Ich war mal in München bei einem Thinktank von Mannesmann eingeladen, dessen Arbeiter keine Arbeitsplätze mehr hatten, sondern nur noch private Kästen zum herumschieben. Und alle mussten das toll finden, es kam ja auch von einem anderen Thinktank, und sollte die Kommunikation fördern. Das ist dann vermutlich der Endpunkt, wenn es gar keine gefühlt eigenen Plätze mehr gibt, zu denen man fährt. In den letzten Tagen gab es in Berlin und Hamburg einige Bemerkungen in meine Richtung, die sich am Kuchen, an den Kannen und dem Gebäude festhielten. Das ist nicht das Privileg. Es ist die Freiheit, die eigene Wohnung, und der Sternenhimmel, der langsam verschwindet, wenn das Gewitter heraufzieht.

Aber das versteht man nur, wenn man an Orten lebt, wo es noch Sterne gibt, und dankbar dafür ist, dort zu leben, wo alle anderen davor auch schon waren. Niemand kennt den Tag oder die Stunde, aber ich bin dankbar um alle Stunden, die ich davor schon nicht pendeln muss.

Donnerstag, 23. August 2012, 01:32, von donalphons | |comment

 
Second Best
Der Hausherr mag ja - wie so oft - durchaus richtig liegen; einschlägige Studien über die gesundheitsgefährdende Wirkung des Pendelns sind schließlich Legion. Jedoch lässt sich mit ein wenig konsequentem Real Life Design (tm) auch "normales" Erwerbsleben menschenwürdig gestalten. Mein Büro habe ich kurzerhand mit ein paar Grafiken und Gemälden an den Wänden und ein paar ohnezufrageneingeschleppten Kleinmöbeln verwohnlicht. An einen solchen Ort pendelt man dann auch per öffentlichem Nahverkehr (lesend) oder Fahrrad (denkend, schwitzend) gern. Allerdings muss man vermutlich auch erst mal cubicle-Erfahrung gesammelt haben, um hier eine gewisse Verve zu entfalten, die zweitbeste aller Welten schätzen lernen.

... link  

 
Auch wenn ich den Hausherrn um sein Domizial beneide (das reale), so muß ich doch sagen, daß mir der ÖPNV die Möglichkeit gab, ganze Bibliotheken auszulesen. Es war also keine verschwendete Lebenszeit. Die hohe Kunst besteht übrigens darin, wenn man mit einer Hand am Haltegriff festgekrallt ist mit der anderen einhändig umzublättern.

... link  

 
Allerdings muss man vermutlich auch erst mal cubicle-Erfahrung gesammelt haben, ...

Nein, muss man nicht.
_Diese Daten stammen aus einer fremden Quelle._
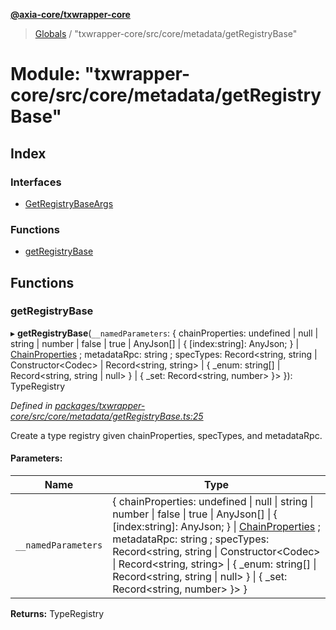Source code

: **[@axia-core/txwrapper-core](../README.md)**

> [Globals](../globals.md) / "txwrapper-core/src/core/metadata/getRegistryBase"

# Module: "txwrapper-core/src/core/metadata/getRegistryBase"

## Index

### Interfaces

* [GetRegistryBaseArgs](../interfaces/_txwrapper_core_src_core_metadata_getregistrybase_.getregistrybaseargs.md)

### Functions

* [getRegistryBase](_txwrapper_core_src_core_metadata_getregistrybase_.md#getregistrybase)

## Functions

### getRegistryBase

▸ **getRegistryBase**(`__namedParameters`: { chainProperties: undefined \| null \| string \| number \| false \| true \| AnyJson[] \| { [index:string]: AnyJson;  } \| [ChainProperties](../interfaces/_txwrapper_core_src_types_codec_.chainproperties.md) ; metadataRpc: string ; specTypes: Record<string, string \| Constructor<Codec\> \| Record<string, string\> \| { _enum: string[] \| Record<string, string \| null\>  } \| { _set: Record<string, number\>  }\>  }): TypeRegistry

*Defined in [packages/txwrapper-core/src/core/metadata/getRegistryBase.ts:25](https://github.com/axia-core/txwrapper-core/blob/731a943/packages/txwrapper-core/src/core/metadata/getRegistryBase.ts#L25)*

Create a type registry given chainProperties, specTypes, and metadataRpc.

#### Parameters:

Name | Type |
------ | ------ |
`__namedParameters` | { chainProperties: undefined \| null \| string \| number \| false \| true \| AnyJson[] \| { [index:string]: AnyJson;  } \| [ChainProperties](../interfaces/_txwrapper_core_src_types_codec_.chainproperties.md) ; metadataRpc: string ; specTypes: Record<string, string \| Constructor<Codec\> \| Record<string, string\> \| { _enum: string[] \| Record<string, string \| null\>  } \| { _set: Record<string, number\>  }\>  } |

**Returns:** TypeRegistry
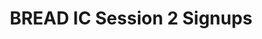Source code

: ---
title: BREAD IC Session 2 Signups
redirect_to: https://docs.google.com/spreadsheets/d/1nlTCKqnj52IwQDUovCdC4Hj7l2O9L7SD2Tc4sFHGFoU/edit?usp=sharing
redirect_from: 
  - /BREADICSignups
  - /breadicsignups
---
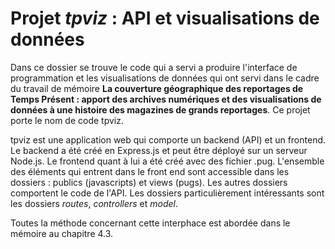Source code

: # Projet *tpviz* : API et visualisations de données

Dans ce dossier se trouve le code qui a servi a produire l'interface de programmation et les visualisations de données qui ont servi dans le cadre du travail de mémoire **La couverture géographique des reportages de Temps Présent : apport des archives numériques et des visualisations de données à une histoire des magazines de grands reportages**. Ce projet porte le nom de code tpviz.

tpviz est une application web qui comporte un backend (API) et un frontend. Le backend a été créé en Express.js et peut être déployé sur un serveur Node.js. Le frontend quant à lui a été créé avec des fichier .pug. L'ensemble des éléments qui entrent dans le front end sont accessible dans les dossiers : publics (javascripts) et views (pugs). Les autres dossiers comportent le code de l'API. Les dossiers particulièrement intéressants sont les dossiers *routes*, *controllers* et *model*.

Toutes la méthode concernant cette interphace est abordée dans le mémoire au chapitre 4.3.

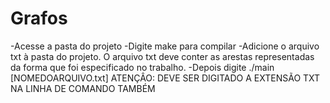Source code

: # Grafos
 -Acesse a pasta do projeto
 -Digite make para compilar
 -Adicione o arquivo txt à pasta do projeto. O arquivo txt deve conter as arestas representadas da forma que foi especificado no trabalho. 
 -Depois digite ./main [NOMEDOARQUIVO.txt]
 ATENÇÂO: DEVE SER DIGITADO A EXTENSÃO TXT NA LINHA DE COMANDO TAMBÉM

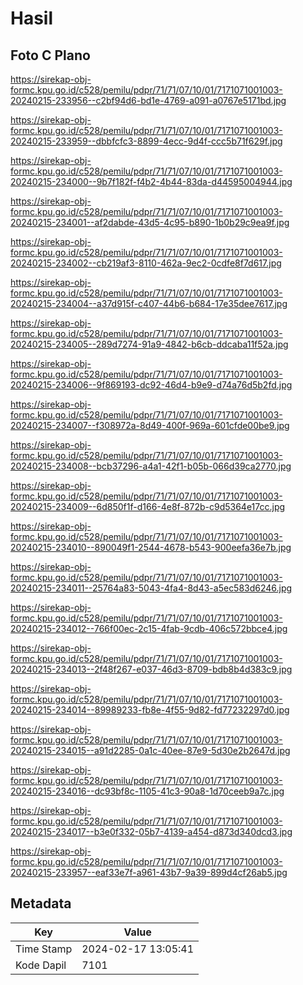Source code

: # Hasil

## Foto C Plano

https://sirekap-obj-formc.kpu.go.id/c528/pemilu/pdpr/71/71/07/10/01/7171071001003-20240215-233956--c2bf94d6-bd1e-4769-a091-a0767e5171bd.jpg

https://sirekap-obj-formc.kpu.go.id/c528/pemilu/pdpr/71/71/07/10/01/7171071001003-20240215-233959--dbbfcfc3-8899-4ecc-9d4f-ccc5b71f629f.jpg

https://sirekap-obj-formc.kpu.go.id/c528/pemilu/pdpr/71/71/07/10/01/7171071001003-20240215-234000--9b7f182f-f4b2-4b44-83da-d44595004944.jpg

https://sirekap-obj-formc.kpu.go.id/c528/pemilu/pdpr/71/71/07/10/01/7171071001003-20240215-234001--af2dabde-43d5-4c95-b890-1b0b29c9ea9f.jpg

https://sirekap-obj-formc.kpu.go.id/c528/pemilu/pdpr/71/71/07/10/01/7171071001003-20240215-234002--cb219af3-8110-462a-9ec2-0cdfe8f7d617.jpg

https://sirekap-obj-formc.kpu.go.id/c528/pemilu/pdpr/71/71/07/10/01/7171071001003-20240215-234004--a37d915f-c407-44b6-b684-17e35dee7617.jpg

https://sirekap-obj-formc.kpu.go.id/c528/pemilu/pdpr/71/71/07/10/01/7171071001003-20240215-234005--289d7274-91a9-4842-b6cb-ddcaba11f52a.jpg

https://sirekap-obj-formc.kpu.go.id/c528/pemilu/pdpr/71/71/07/10/01/7171071001003-20240215-234006--9f869193-dc92-46d4-b9e9-d74a76d5b2fd.jpg

https://sirekap-obj-formc.kpu.go.id/c528/pemilu/pdpr/71/71/07/10/01/7171071001003-20240215-234007--f308972a-8d49-400f-969a-601cfde00be9.jpg

https://sirekap-obj-formc.kpu.go.id/c528/pemilu/pdpr/71/71/07/10/01/7171071001003-20240215-234008--bcb37296-a4a1-42f1-b05b-066d39ca2770.jpg

https://sirekap-obj-formc.kpu.go.id/c528/pemilu/pdpr/71/71/07/10/01/7171071001003-20240215-234009--6d850f1f-d166-4e8f-872b-c9d5364e17cc.jpg

https://sirekap-obj-formc.kpu.go.id/c528/pemilu/pdpr/71/71/07/10/01/7171071001003-20240215-234010--890049f1-2544-4678-b543-900eefa36e7b.jpg

https://sirekap-obj-formc.kpu.go.id/c528/pemilu/pdpr/71/71/07/10/01/7171071001003-20240215-234011--25764a83-5043-4fa4-8d43-a5ec583d6246.jpg

https://sirekap-obj-formc.kpu.go.id/c528/pemilu/pdpr/71/71/07/10/01/7171071001003-20240215-234012--766f00ec-2c15-4fab-9cdb-406c572bbce4.jpg

https://sirekap-obj-formc.kpu.go.id/c528/pemilu/pdpr/71/71/07/10/01/7171071001003-20240215-234013--2f48f267-e037-46d3-8709-bdb8b4d383c9.jpg

https://sirekap-obj-formc.kpu.go.id/c528/pemilu/pdpr/71/71/07/10/01/7171071001003-20240215-234014--89989233-fb8e-4f55-9d82-fd77232297d0.jpg

https://sirekap-obj-formc.kpu.go.id/c528/pemilu/pdpr/71/71/07/10/01/7171071001003-20240215-234015--a91d2285-0a1c-40ee-87e9-5d30e2b2647d.jpg

https://sirekap-obj-formc.kpu.go.id/c528/pemilu/pdpr/71/71/07/10/01/7171071001003-20240215-234016--dc93bf8c-1105-41c3-90a8-1d70ceeb9a7c.jpg

https://sirekap-obj-formc.kpu.go.id/c528/pemilu/pdpr/71/71/07/10/01/7171071001003-20240215-234017--b3e0f332-05b7-4139-a454-d873d340dcd3.jpg

https://sirekap-obj-formc.kpu.go.id/c528/pemilu/pdpr/71/71/07/10/01/7171071001003-20240215-233957--eaf33e7f-a961-43b7-9a39-899d4cf26ab5.jpg


## Metadata

| Key        | Value               |
| ---------- | ------------------- |
| Time Stamp | 2024-02-17 13:05:41 |
| Kode Dapil | 7101                |



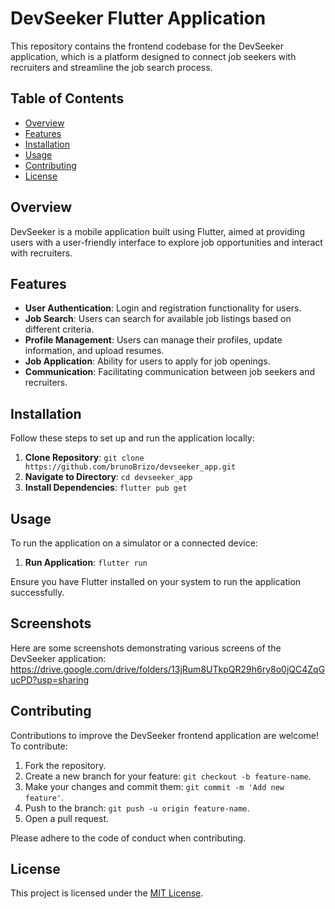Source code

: # DevSeeker Flutter Application

This repository contains the frontend codebase for the DevSeeker application, which is a platform designed to connect job seekers with recruiters and streamline the job search process.

## Table of Contents

- [Overview](#overview)
- [Features](#features)
- [Installation](#installation)
- [Usage](#usage)
- [Contributing](#contributing)
- [License](#license)

## Overview

DevSeeker is a mobile application built using Flutter, aimed at providing users with a user-friendly interface to explore job opportunities and interact with recruiters.

## Features

- **User Authentication**: Login and registration functionality for users.
- **Job Search**: Users can search for available job listings based on different criteria.
- **Profile Management**: Users can manage their profiles, update information, and upload resumes.
- **Job Application**: Ability for users to apply for job openings.
- **Communication**: Facilitating communication between job seekers and recruiters.

## Installation

Follow these steps to set up and run the application locally:

1. **Clone Repository**: `git clone https://github.com/brunoBrizo/devseeker_app.git`
2. **Navigate to Directory**: `cd devseeker_app`
3. **Install Dependencies**: `flutter pub get`

## Usage

To run the application on a simulator or a connected device:

1. **Run Application**: `flutter run`

Ensure you have Flutter installed on your system to run the application successfully.

## Screenshots

Here are some screenshots demonstrating various screens of the DevSeeker application:
https://drive.google.com/drive/folders/13jRum8UTkpQR29h6ry8o0jQC4ZqGucPD?usp=sharing

## Contributing

Contributions to improve the DevSeeker frontend application are welcome! To contribute:

1. Fork the repository.
2. Create a new branch for your feature: `git checkout -b feature-name`.
3. Make your changes and commit them: `git commit -m 'Add new feature'`.
4. Push to the branch: `git push -u origin feature-name`.
5. Open a pull request.

Please adhere to the code of conduct when contributing.

## License

This project is licensed under the [MIT License](LICENSE).
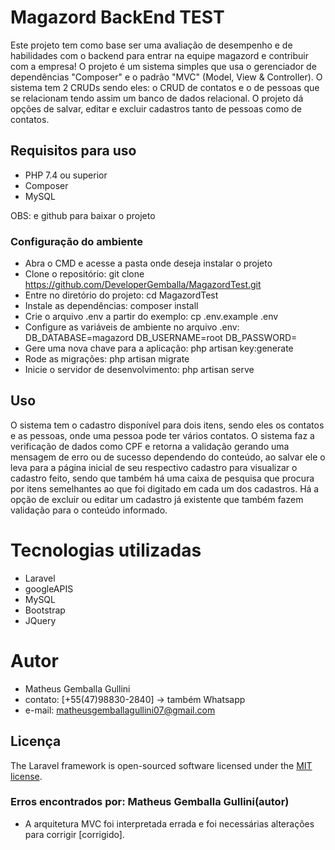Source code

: 
# Magazord BackEnd TEST

Este projeto tem como base ser uma avaliação de desempenho e de habilidades com o backend para entrar na equipe magazord e contribuir com a empresa! O projeto é um sistema simples que usa o gerenciador de dependências "Composer" e o padrão "MVC" (Model, View & Controller). O sistema tem 2 CRUDs sendo eles: o CRUD de contatos e o de pessoas que se relacionam tendo assim um banco de dados relacional. O projeto dá opções de salvar, editar e excluir cadastros tanto de pessoas como de contatos.

## Requisitos para uso

- PHP 7.4 ou superior
- Composer
- MySQL

OBS: e github para baixar o projeto


### Configuração do ambiente

- Abra o CMD e acesse a pasta onde deseja instalar o projeto
- Clone o repositório: git clone https://github.com/DeveloperGemballa/MagazordTest.git
- Entre no diretório do projeto: cd MagazordTest
- Instale as dependências: composer install
- Crie o arquivo .env a partir do exemplo: cp .env.example .env
- Configure as variáveis de ambiente no arquivo .env:   DB_DATABASE=magazord
                                                        DB_USERNAME=root
                                                        DB_PASSWORD=
- Gere uma nova chave para a aplicação: php artisan key:generate
- Rode as migrações: php artisan migrate
- Inicie o servidor de desenvolvimento: php artisan serve


## Uso

O sistema tem o cadastro disponível para dois itens, sendo eles os contatos e as pessoas, onde uma pessoa pode ter vários contatos. O sistema faz a verificação de dados como CPF e retorna a validação gerando uma mensagem de erro ou de sucesso dependendo do conteúdo, ao salvar ele o leva para a página inicial de seu respectivo cadastro para visualizar o cadastro feito, sendo que também há uma caixa de pesquisa que procura por itens semelhantes ao que foi digitado em cada um dos cadastros. Há a opção de excluir ou editar um cadastro já existente que também fazem validação para o conteúdo informado.

# Tecnologias utilizadas

- Laravel
- googleAPIS
- MySQL
- Bootstrap
- JQuery

# Autor

- Matheus Gemballa Gullini
- contato: [+55(47)98830-2840] -> também Whatsapp
- e-mail: matheusgemballagullini07@gmail.com

## Licença

The Laravel framework is open-sourced software licensed under the [MIT license](https://opensource.org/licenses/MIT).

### Erros encontrados por: Matheus Gemballa Gullini(autor)

- A arquitetura MVC foi interpretada errada e foi necessárias alterações para corrigir [corrigido].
Man muss (um mal ein bewusst blödes Beispiel zu nehmen) auch kein Crack geraucht haben, um festzustellen, dass es bessere Dinge gibt, die man sich antun kann.

Davon abgesehen kann ichsagen, dass ich nach nunmehr acht Jahren Homeoffice meine kleine Bürogemeinschaft am alten Wohnort schon ab und zu vermisse.

... link  

 
Nun, bei mir kommt dazu, dass ich alle Menschen respektvoll hasse, wie die Pest, weshalb ich ja auch zum einsamen, verbiesterten Blogger wurde.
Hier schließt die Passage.